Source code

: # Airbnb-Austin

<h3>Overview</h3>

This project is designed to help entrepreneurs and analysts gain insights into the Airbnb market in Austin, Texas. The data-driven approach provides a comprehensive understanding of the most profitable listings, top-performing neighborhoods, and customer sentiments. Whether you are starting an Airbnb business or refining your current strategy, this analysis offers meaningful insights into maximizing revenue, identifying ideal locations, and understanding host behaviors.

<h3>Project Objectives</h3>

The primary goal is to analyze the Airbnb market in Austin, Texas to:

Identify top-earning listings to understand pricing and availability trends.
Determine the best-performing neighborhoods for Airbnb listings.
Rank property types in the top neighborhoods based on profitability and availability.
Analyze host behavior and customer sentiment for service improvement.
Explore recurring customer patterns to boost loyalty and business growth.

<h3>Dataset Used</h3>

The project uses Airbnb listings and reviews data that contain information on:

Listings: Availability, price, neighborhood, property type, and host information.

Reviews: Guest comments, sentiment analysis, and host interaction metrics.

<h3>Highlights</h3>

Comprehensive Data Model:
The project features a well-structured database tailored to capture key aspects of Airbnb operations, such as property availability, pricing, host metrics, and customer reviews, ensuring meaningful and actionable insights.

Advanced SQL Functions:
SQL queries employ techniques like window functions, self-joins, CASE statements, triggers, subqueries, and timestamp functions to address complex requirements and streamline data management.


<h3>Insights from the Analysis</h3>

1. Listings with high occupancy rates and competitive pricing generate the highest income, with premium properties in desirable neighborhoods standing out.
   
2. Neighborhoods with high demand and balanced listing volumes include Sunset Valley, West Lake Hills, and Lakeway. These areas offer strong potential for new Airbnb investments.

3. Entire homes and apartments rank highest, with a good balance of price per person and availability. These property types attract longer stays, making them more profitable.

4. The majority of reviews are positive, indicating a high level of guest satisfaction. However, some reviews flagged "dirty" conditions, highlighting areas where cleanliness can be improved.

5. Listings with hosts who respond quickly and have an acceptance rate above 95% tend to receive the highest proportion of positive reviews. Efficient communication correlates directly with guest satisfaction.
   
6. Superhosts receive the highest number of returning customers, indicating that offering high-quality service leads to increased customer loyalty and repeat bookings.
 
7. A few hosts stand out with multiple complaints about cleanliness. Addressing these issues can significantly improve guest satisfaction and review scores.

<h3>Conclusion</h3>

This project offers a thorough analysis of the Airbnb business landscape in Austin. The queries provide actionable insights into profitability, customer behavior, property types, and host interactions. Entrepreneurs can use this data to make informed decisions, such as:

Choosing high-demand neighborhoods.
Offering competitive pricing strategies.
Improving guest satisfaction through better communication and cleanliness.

■ ■ ■ ■ ■ ■ ■

> Exercise goal
Give exactly, and nothing besides, the lines from the one in which "This project offers" occurs through the end of the records.

> Output of the exercise
This project offers a thorough analysis of the Airbnb business landscape in Austin. The queries provide actionable insights into profitability, customer behavior, property types, and host interactions. Entrepreneurs can use this data to make informed decisions, such as:

Choosing high-demand neighborhoods.
Offering competitive pricing strategies.
Improving guest satisfaction through better communication and cleanliness.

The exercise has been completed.